Problem to solve:
The full listing, returned exactly and free of pictures, is the expected answer.

Raw data:

........

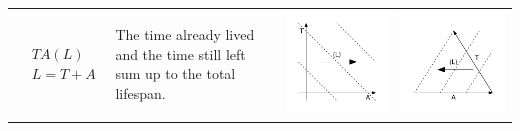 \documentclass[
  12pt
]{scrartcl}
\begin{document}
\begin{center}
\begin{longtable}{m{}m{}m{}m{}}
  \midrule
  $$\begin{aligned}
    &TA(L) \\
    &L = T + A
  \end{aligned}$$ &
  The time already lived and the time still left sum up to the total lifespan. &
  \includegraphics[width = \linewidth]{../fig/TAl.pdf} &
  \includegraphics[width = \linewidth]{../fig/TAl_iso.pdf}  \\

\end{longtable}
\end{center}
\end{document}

........

Result:
 \documentclass[
  12pt
]{scrartcl}
\begin{document}
\begin{center}
\begin{longtable}{m{}m{}m{}m{}}
  \midrule
  $$\begin{aligned}
    &TA(L) \\
    &L = T + A
  \end{aligned}$$ &
  The time already lived and the time still left sum up to the total lifespan. &
  \includegraphics[width = \linewidth]{../fig/TAl.pdf} &
  \includegraphics[width = \linewidth]{../fig/TAl_iso.pdf}  \\

\end{longtable}
\end{center}
\end{document}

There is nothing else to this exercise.